(Plain-text document sources)
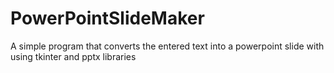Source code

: # PowerPointSlideMaker
A simple program that converts the entered text into a powerpoint slide with using tkinter and pptx libraries
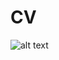 # CV
![alt text](https://user-images.githubusercontent.com/43867089/179088600-d1dd3a9e-a2a0-4569-85b4-53fc46b5bf3a.jpg)
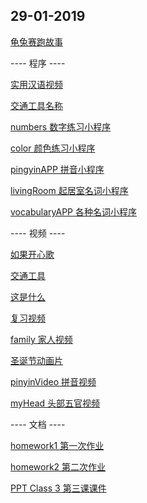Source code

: ## 29-01-2019

[龟兔赛跑故事](https://www.youtube.com/watch?v=VB9nGfKcRyY)


---- 程序 ----

[实用汉语视频](https://www.youtube.com/results?search_query=%E5%AE%9E%E7%94%A8%E6%B1%89%E8%AF%AD)

[交通工具名称](http://www.yes-chinese.com/card/view.html?theme=Transportation)

[numbers 数字练习小程序](http://www.4399.com/flash/65052_2.htm)

[color 颜色练习小程序](https://www.petralingua.com/members/zh/lekcija_boje/index.php)

[pingyinAPP 拼音小程序](http://www.4399.com/flash/112950_3.htm)

[livingRoom 起居室名词小程序](http://www.languageguide.org/mandarin/vocabulary/den/)

[vocabularyAPP 各种名词小程序](http://www.languageguide.org/mandarin/vocabulary/)

---- 视频 ----

[如果开心歌](https://www.youtube.com/watch?v=wAGJVPXaHHk)

[交通工具](https://www.youtube.com/watch?v=9UDdhMYlgW4)

[这是什么](https://www.youtube.com/watch?v=_NSQyG66Osg&index=2&list=PLZ27m2K2W5n52BZVKeQcDJVINEYERsgIn)

[复习视频](https://www.youtube.com/watch?v=N0X_nEWU9rI)

[family 家人视频](https://www.youtube.com/watch?v=uc7qd9xPpDY&list=PLviExGKNfEbnMiUEw7SH_TxxSeNFW9iWs&index=4)

[圣诞节动画片](https://www.youtube.com/watch?v=2crEQx6nv60&list=PLZ27m2K2W5n4gti-bGuKB7XGOWsZ1PoNL&index=2)

[pinyinVideo 拼音视频](https://www.youtube.com/watch?v=b6h4p5GbAXw&list=PLr5LXsaS25pNgGZIJEi1LdkCkrjq_o2nB&index=2)

[myHead 头部五官视频](https://www.youtube.com/watch?v=EEU8X1QtkR8)

---- 文档 ----

[homework1 第一次作业](./resources/Homework1.pdf)

[homework2 第二次作业](./resources/Homework2.pdf)

[PPT Class 3 第三课课件](./resources/第三课.pdf)
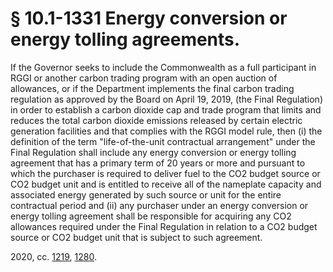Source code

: # § 10.1-1331 Energy conversion or energy tolling agreements.

<p>If the Governor seeks to include the Commonwealth as a full participant in RGGI or another carbon trading program with an open auction of allowances, or if the Department implements the final carbon trading regulation as approved by the Board on April 19, 2019, (the Final Regulation) in order to establish a carbon dioxide cap and trade program that limits and reduces the total carbon dioxide emissions released by certain electric generation facilities and that complies with the RGGI model rule, then (i) the definition of the term "life-of-the-unit contractual arrangement" under the Final Regulation shall include any energy conversion or energy tolling agreement that has a primary term of 20 years or more and pursuant to which the purchaser is required to deliver fuel to the CO2 budget source or CO2 budget unit and is entitled to receive all of the nameplate capacity and associated energy generated by such source or unit for the entire contractual period and (ii) any purchaser under an energy conversion or energy tolling agreement shall be responsible for acquiring any CO2 allowances required under the Final Regulation in relation to a CO2 budget source or CO2 budget unit that is subject to such agreement.</p><p>2020, cc. <a href='http://lis.virginia.gov/cgi-bin/legp604.exe?201+ful+CHAP1219'>1219</a>, <a href='http://lis.virginia.gov/cgi-bin/legp604.exe?201+ful+CHAP1280'>1280</a>.</p>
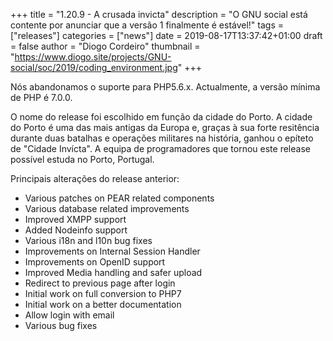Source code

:+++
title = "1.20.9 - A crusada invicta"
description = "O GNU social está contente por anunciar que a versão 1 finalmente é estável!"
tags = ["releases"]
categories = ["news"]
date = 2019-08-17T13:37:42+01:00
draft = false
author = "Diogo Cordeiro"
thumbnail = "https://www.diogo.site/projects/GNU-social/soc/2019/coding_environment.jpg"
+++

Nós abandonamos o suporte para PHP5.6.x. Actualmente, a versão mínima de PHP é 7.0.0.

O nome do release foi escolhido em função da cidade do Porto. A cidade do Porto é uma das mais antigas da Europa e, graças
à sua forte resitência durante duas batalhas e operações militares na história, ganhou o epíteto de "Cidade Invícta".
A equipa de programadores que tornou este release possível estuda no Porto, Portugal.

Principais alterações do release anterior:

* Various patches on PEAR related components
* Various database related improvements
* Improved XMPP support
* Added Nodeinfo support
* Various i18n and l10n bug fixes
* Improvements on Internal Session Handler
* Improvements on OpenID support
* Improved Media handling and safer upload
* Redirect to previous page after login
* Initial work on full conversion to PHP7
* Initial work on a better documentation
* Allow login with email
* Various bug fixes

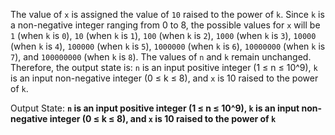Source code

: The value of `x` is assigned the value of `10` raised to the power of `k`. Since `k` is a non-negative integer ranging from 0 to 8, the possible values for `x` will be `1` (when `k` is `0`), `10` (when `k` is `1`), `100` (when `k` is `2`), `1000` (when `k` is `3`), `10000` (when `k` is `4`), `100000` (when `k` is `5`), `1000000` (when `k` is `6`), `10000000` (when `k` is `7`), and `100000000` (when `k` is `8`). The values of `n` and `k` remain unchanged. Therefore, the output state is: `n` is an input positive integer (1 ≤ n ≤ 10^9), `k` is an input non-negative integer (0 ≤ k ≤ 8), and `x` is 10 raised to the power of `k`.

Output State: **`n` is an input positive integer (1 ≤ n ≤ 10^9), `k` is an input non-negative integer (0 ≤ k ≤ 8), and `x` is 10 raised to the power of `k`**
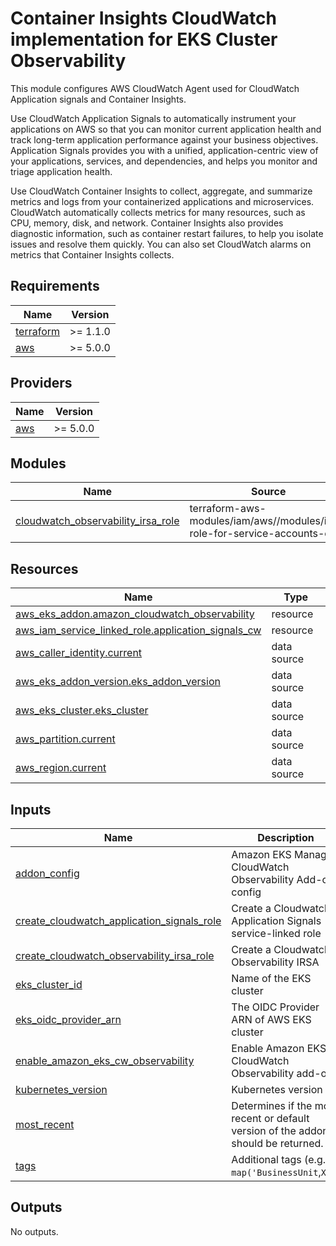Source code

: # Container Insights CloudWatch implementation for EKS Cluster Observability

This module configures AWS CloudWatch Agent used for CloudWatch Application signals and Container Insights.

Use CloudWatch Application Signals to automatically instrument your applications on AWS so that you can monitor current application health and track long-term application performance against your business objectives. Application Signals provides you with a unified, application-centric view of your applications, services, and dependencies, and helps you monitor and triage application health.

Use CloudWatch Container Insights to collect, aggregate, and summarize metrics and logs from your containerized applications and microservices. CloudWatch automatically collects metrics for many resources, such as CPU, memory, disk, and network. Container Insights also provides diagnostic information, such as container restart failures, to help you isolate issues and resolve them quickly. You can also set CloudWatch alarms on metrics that Container Insights collects.


<!-- BEGINNING OF PRE-COMMIT-TERRAFORM DOCS HOOK -->
## Requirements

| Name | Version |
|------|---------|
| <a name="requirement_terraform"></a> [terraform](#requirement\_terraform) | >= 1.1.0 |
| <a name="requirement_aws"></a> [aws](#requirement\_aws) | >= 5.0.0 |

## Providers

| Name | Version |
|------|---------|
| <a name="provider_aws"></a> [aws](#provider\_aws) | >= 5.0.0 |

## Modules

| Name | Source | Version |
|------|--------|---------|
| <a name="module_cloudwatch_observability_irsa_role"></a> [cloudwatch\_observability\_irsa\_role](#module\_cloudwatch\_observability\_irsa\_role) | terraform-aws-modules/iam/aws//modules/iam-role-for-service-accounts-eks | v5.33.0 |

## Resources

| Name | Type |
|------|------|
| [aws_eks_addon.amazon_cloudwatch_observability](https://registry.terraform.io/providers/hashicorp/aws/latest/docs/resources/eks_addon) | resource |
| [aws_iam_service_linked_role.application_signals_cw](https://registry.terraform.io/providers/hashicorp/aws/latest/docs/resources/iam_service_linked_role) | resource |
| [aws_caller_identity.current](https://registry.terraform.io/providers/hashicorp/aws/latest/docs/data-sources/caller_identity) | data source |
| [aws_eks_addon_version.eks_addon_version](https://registry.terraform.io/providers/hashicorp/aws/latest/docs/data-sources/eks_addon_version) | data source |
| [aws_eks_cluster.eks_cluster](https://registry.terraform.io/providers/hashicorp/aws/latest/docs/data-sources/eks_cluster) | data source |
| [aws_partition.current](https://registry.terraform.io/providers/hashicorp/aws/latest/docs/data-sources/partition) | data source |
| [aws_region.current](https://registry.terraform.io/providers/hashicorp/aws/latest/docs/data-sources/region) | data source |

## Inputs

| Name | Description | Type | Default | Required |
|------|-------------|------|---------|:--------:|
| <a name="input_addon_config"></a> [addon\_config](#input\_addon\_config) | Amazon EKS Managed CloudWatch Observability Add-on config | `any` | `{}` | no |
| <a name="input_create_cloudwatch_application_signals_role"></a> [create\_cloudwatch\_application\_signals\_role](#input\_create\_cloudwatch\_application\_signals\_role) | Create a Cloudwatch Application Signals service-linked role | `bool` | `true` | no |
| <a name="input_create_cloudwatch_observability_irsa_role"></a> [create\_cloudwatch\_observability\_irsa\_role](#input\_create\_cloudwatch\_observability\_irsa\_role) | Create a Cloudwatch Observability IRSA | `bool` | `true` | no |
| <a name="input_eks_cluster_id"></a> [eks\_cluster\_id](#input\_eks\_cluster\_id) | Name of the EKS cluster | `string` | `"eks-cw"` | no |
| <a name="input_eks_oidc_provider_arn"></a> [eks\_oidc\_provider\_arn](#input\_eks\_oidc\_provider\_arn) | The OIDC Provider ARN of AWS EKS cluster | `string` | `""` | no |
| <a name="input_enable_amazon_eks_cw_observability"></a> [enable\_amazon\_eks\_cw\_observability](#input\_enable\_amazon\_eks\_cw\_observability) | Enable Amazon EKS CloudWatch Observability add-on | `bool` | `true` | no |
| <a name="input_kubernetes_version"></a> [kubernetes\_version](#input\_kubernetes\_version) | Kubernetes version | `string` | `"1.28"` | no |
| <a name="input_most_recent"></a> [most\_recent](#input\_most\_recent) | Determines if the most recent or default version of the addon should be returned. | `bool` | `false` | no |
| <a name="input_tags"></a> [tags](#input\_tags) | Additional tags (e.g. `map('BusinessUnit`,`XYZ`) | `map(string)` | `{}` | no |

## Outputs

No outputs.
<!-- END OF PRE-COMMIT-TERRAFORM DOCS HOOK -->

• **What is required**: Give the lines above again exactly, from the one containing "à sua forte" to the one containing "is assigned the", both included, but leave out the pictures.

• **Reply**:
à sua forte resitência durante duas batalhas e operações militares na história, ganhou o epíteto de "Cidade Invícta".
A equipa de programadores que tornou este release possível estuda no Porto, Portugal.

Principais alterações do release anterior:

* Various patches on PEAR related components
* Various database related improvements
* Improved XMPP support
* Added Nodeinfo support
* Various i18n and l10n bug fixes
* Improvements on Internal Session Handler
* Improvements on OpenID support
* Improved Media handling and safer upload
* Redirect to previous page after login
* Initial work on full conversion to PHP7
* Initial work on a better documentation
* Allow login with email
* Various bug fixes

Source code

: The value of `x` is assigned the value of `10` raised to the power of `k`. Since `k` is a non-negative integer ranging from 0 to 8, the possible values for `x` will be `1` (when `k` is `0`), `10` (when `k` is `1`), `100` (when `k` is `2`), `1000` (when `k` is `3`), `10000` (when `k` is `4`), `100000` (when `k` is `5`), `1000000` (when `k` is `6`), `10000000` (when `k` is `7`), and `100000000` (when `k` is `8`). The values of `n` and `k` remain unchanged. Therefore, the output state is: `n` is an input positive integer (1 ≤ n ≤ 10^9), `k` is an input non-negative integer (0 ≤ k ≤ 8), and `x` is 10 raised to the power of `k`.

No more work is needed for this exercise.